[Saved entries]
━━━
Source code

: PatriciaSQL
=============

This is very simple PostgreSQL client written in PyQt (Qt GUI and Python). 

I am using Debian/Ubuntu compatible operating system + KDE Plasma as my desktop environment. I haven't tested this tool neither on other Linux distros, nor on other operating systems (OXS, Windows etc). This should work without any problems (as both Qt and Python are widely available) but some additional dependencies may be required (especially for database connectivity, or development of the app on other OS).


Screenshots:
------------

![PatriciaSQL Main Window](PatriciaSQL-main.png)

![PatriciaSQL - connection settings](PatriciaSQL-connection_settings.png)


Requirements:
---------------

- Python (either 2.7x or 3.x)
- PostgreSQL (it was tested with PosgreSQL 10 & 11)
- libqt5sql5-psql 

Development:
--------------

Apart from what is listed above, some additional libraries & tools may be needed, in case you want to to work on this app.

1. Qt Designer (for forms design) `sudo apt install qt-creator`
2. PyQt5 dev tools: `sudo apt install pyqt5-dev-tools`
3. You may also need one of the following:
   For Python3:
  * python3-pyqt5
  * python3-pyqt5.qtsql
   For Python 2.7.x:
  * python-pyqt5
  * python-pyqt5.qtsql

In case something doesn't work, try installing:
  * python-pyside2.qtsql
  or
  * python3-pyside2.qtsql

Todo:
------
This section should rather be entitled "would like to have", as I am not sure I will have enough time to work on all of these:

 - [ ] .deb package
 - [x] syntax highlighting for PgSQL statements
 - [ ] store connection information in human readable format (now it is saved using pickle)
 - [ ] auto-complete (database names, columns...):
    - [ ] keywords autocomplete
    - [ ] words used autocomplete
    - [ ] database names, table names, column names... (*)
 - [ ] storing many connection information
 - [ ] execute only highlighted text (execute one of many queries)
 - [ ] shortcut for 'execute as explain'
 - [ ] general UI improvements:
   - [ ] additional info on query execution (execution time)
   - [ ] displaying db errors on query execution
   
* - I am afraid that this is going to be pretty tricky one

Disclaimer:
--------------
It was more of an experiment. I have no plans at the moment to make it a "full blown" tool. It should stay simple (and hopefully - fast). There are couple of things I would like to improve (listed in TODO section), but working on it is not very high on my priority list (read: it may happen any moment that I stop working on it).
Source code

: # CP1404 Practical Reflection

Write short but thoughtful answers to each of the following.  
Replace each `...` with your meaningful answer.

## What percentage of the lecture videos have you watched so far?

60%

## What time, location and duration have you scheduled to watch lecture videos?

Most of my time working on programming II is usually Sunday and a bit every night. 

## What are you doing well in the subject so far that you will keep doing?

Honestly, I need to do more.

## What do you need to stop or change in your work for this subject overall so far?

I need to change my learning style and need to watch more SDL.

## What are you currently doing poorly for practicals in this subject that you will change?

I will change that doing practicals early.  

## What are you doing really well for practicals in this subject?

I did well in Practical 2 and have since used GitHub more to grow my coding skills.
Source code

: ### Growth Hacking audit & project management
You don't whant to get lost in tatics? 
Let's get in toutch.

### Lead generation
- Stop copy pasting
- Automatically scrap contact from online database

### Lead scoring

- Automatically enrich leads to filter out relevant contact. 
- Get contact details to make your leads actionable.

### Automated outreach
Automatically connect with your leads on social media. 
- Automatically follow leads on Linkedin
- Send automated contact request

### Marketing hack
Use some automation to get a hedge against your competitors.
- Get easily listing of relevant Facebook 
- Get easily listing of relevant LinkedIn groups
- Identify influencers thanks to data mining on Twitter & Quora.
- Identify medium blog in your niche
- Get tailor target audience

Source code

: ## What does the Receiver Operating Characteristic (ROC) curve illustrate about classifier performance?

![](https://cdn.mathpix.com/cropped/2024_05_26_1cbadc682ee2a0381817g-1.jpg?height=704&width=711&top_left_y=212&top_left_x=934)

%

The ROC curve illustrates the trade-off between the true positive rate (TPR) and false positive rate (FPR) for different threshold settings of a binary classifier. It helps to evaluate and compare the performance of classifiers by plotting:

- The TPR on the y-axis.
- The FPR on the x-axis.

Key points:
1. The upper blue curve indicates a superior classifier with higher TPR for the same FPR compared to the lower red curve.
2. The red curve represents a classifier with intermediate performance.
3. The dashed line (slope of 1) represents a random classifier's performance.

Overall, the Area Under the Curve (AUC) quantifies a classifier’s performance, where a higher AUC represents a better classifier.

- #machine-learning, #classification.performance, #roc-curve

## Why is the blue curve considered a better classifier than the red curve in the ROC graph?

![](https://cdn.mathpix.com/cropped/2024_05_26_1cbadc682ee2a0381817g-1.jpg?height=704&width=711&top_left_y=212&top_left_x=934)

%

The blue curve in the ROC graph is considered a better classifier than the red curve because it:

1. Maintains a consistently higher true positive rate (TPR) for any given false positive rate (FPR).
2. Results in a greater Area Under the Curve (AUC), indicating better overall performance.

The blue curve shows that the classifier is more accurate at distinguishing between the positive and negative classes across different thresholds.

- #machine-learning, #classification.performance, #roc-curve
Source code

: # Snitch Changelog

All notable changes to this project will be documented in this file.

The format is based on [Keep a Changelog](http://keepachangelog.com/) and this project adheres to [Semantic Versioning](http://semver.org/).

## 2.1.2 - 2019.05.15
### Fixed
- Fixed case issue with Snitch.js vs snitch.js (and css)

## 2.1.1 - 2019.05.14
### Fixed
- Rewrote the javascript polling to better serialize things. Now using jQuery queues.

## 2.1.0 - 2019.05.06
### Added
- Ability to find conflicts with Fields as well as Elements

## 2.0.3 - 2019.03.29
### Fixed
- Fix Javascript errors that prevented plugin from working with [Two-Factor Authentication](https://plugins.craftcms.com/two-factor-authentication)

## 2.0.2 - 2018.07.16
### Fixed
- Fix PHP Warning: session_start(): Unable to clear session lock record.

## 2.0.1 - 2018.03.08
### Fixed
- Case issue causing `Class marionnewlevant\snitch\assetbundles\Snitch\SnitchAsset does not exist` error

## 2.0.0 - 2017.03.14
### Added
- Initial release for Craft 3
━━━
• **WORK ITEM**: Output the entries above exactly, please, with nothing dropped.

• **EXERCISE RESULT**:
Source code

: PatriciaSQL
=============

This is very simple PostgreSQL client written in PyQt (Qt GUI and Python). 

I am using Debian/Ubuntu compatible operating system + KDE Plasma as my desktop environment. I haven't tested this tool neither on other Linux distros, nor on other operating systems (OXS, Windows etc). This should work without any problems (as both Qt and Python are widely available) but some additional dependencies may be required (especially for database connectivity, or development of the app on other OS).


Screenshots:
------------

![PatriciaSQL Main Window](PatriciaSQL-main.png)

![PatriciaSQL - connection settings](PatriciaSQL-connection_settings.png)


Requirements:
---------------

- Python (either 2.7x or 3.x)
- PostgreSQL (it was tested with PosgreSQL 10 & 11)
- libqt5sql5-psql 

Development:
--------------

Apart from what is listed above, some additional libraries & tools may be needed, in case you want to to work on this app.

1. Qt Designer (for forms design) `sudo apt install qt-creator`
2. PyQt5 dev tools: `sudo apt install pyqt5-dev-tools`
3. You may also need one of the following:
   For Python3:
  * python3-pyqt5
  * python3-pyqt5.qtsql
   For Python 2.7.x:
  * python-pyqt5
  * python-pyqt5.qtsql

In case something doesn't work, try installing:
  * python-pyside2.qtsql
  or
  * python3-pyside2.qtsql

Todo:
------
This section should rather be entitled "would like to have", as I am not sure I will have enough time to work on all of these:

 - [ ] .deb package
 - [x] syntax highlighting for PgSQL statements
 - [ ] store connection information in human readable format (now it is saved using pickle)
 - [ ] auto-complete (database names, columns...):
    - [ ] keywords autocomplete
    - [ ] words used autocomplete
    - [ ] database names, table names, column names... (*)
 - [ ] storing many connection information
 - [ ] execute only highlighted text (execute one of many queries)
 - [ ] shortcut for 'execute as explain'
 - [ ] general UI improvements:
   - [ ] additional info on query execution (execution time)
   - [ ] displaying db errors on query execution
   
* - I am afraid that this is going to be pretty tricky one

Disclaimer:
--------------
It was more of an experiment. I have no plans at the moment to make it a "full blown" tool. It should stay simple (and hopefully - fast). There are couple of things I would like to improve (listed in TODO section), but working on it is not very high on my priority list (read: it may happen any moment that I stop working on it).
Source code

: # CP1404 Practical Reflection

Write short but thoughtful answers to each of the following.  
Replace each `...` with your meaningful answer.

## What percentage of the lecture videos have you watched so far?

60%

## What time, location and duration have you scheduled to watch lecture videos?

Most of my time working on programming II is usually Sunday and a bit every night. 

## What are you doing well in the subject so far that you will keep doing?

Honestly, I need to do more.

## What do you need to stop or change in your work for this subject overall so far?

I need to change my learning style and need to watch more SDL.

## What are you currently doing poorly for practicals in this subject that you will change?

I will change that doing practicals early.  

## What are you doing really well for practicals in this subject?

I did well in Practical 2 and have since used GitHub more to grow my coding skills.
Source code

: ### Growth Hacking audit & project management
You don't whant to get lost in tatics? 
Let's get in toutch.

### Lead generation
- Stop copy pasting
- Automatically scrap contact from online database

### Lead scoring

- Automatically enrich leads to filter out relevant contact. 
- Get contact details to make your leads actionable.

### Automated outreach
Automatically connect with your leads on social media. 
- Automatically follow leads on Linkedin
- Send automated contact request

### Marketing hack
Use some automation to get a hedge against your competitors.
- Get easily listing of relevant Facebook 
- Get easily listing of relevant LinkedIn groups
- Identify influencers thanks to data mining on Twitter & Quora.
- Identify medium blog in your niche
- Get tailor target audience

Source code

: ## What does the Receiver Operating Characteristic (ROC) curve illustrate about classifier performance?

![](https://cdn.mathpix.com/cropped/2024_05_26_1cbadc682ee2a0381817g-1.jpg?height=704&width=711&top_left_y=212&top_left_x=934)

%

The ROC curve illustrates the trade-off between the true positive rate (TPR) and false positive rate (FPR) for different threshold settings of a binary classifier. It helps to evaluate and compare the performance of classifiers by plotting:

- The TPR on the y-axis.
- The FPR on the x-axis.

Key points:
1. The upper blue curve indicates a superior classifier with higher TPR for the same FPR compared to the lower red curve.
2. The red curve represents a classifier with intermediate performance.
3. The dashed line (slope of 1) represents a random classifier's performance.

Overall, the Area Under the Curve (AUC) quantifies a classifier’s performance, where a higher AUC represents a better classifier.

- #machine-learning, #classification.performance, #roc-curve

## Why is the blue curve considered a better classifier than the red curve in the ROC graph?

![](https://cdn.mathpix.com/cropped/2024_05_26_1cbadc682ee2a0381817g-1.jpg?height=704&width=711&top_left_y=212&top_left_x=934)

%

The blue curve in the ROC graph is considered a better classifier than the red curve because it:

1. Maintains a consistently higher true positive rate (TPR) for any given false positive rate (FPR).
2. Results in a greater Area Under the Curve (AUC), indicating better overall performance.

The blue curve shows that the classifier is more accurate at distinguishing between the positive and negative classes across different thresholds.

- #machine-learning, #classification.performance, #roc-curve
Source code

: # Snitch Changelog

All notable changes to this project will be documented in this file.

The format is based on [Keep a Changelog](http://keepachangelog.com/) and this project adheres to [Semantic Versioning](http://semver.org/).

## 2.1.2 - 2019.05.15
### Fixed
- Fixed case issue with Snitch.js vs snitch.js (and css)

## 2.1.1 - 2019.05.14
### Fixed
- Rewrote the javascript polling to better serialize things. Now using jQuery queues.

## 2.1.0 - 2019.05.06
### Added
- Ability to find conflicts with Fields as well as Elements

## 2.0.3 - 2019.03.29
### Fixed
- Fix Javascript errors that prevented plugin from working with [Two-Factor Authentication](https://plugins.craftcms.com/two-factor-authentication)

## 2.0.2 - 2018.07.16
### Fixed
- Fix PHP Warning: session_start(): Unable to clear session lock record.

## 2.0.1 - 2018.03.08
### Fixed
- Case issue causing `Class marionnewlevant\snitch\assetbundles\Snitch\SnitchAsset does not exist` error

## 2.0.0 - 2017.03.14
### Added
- Initial release for Craft 3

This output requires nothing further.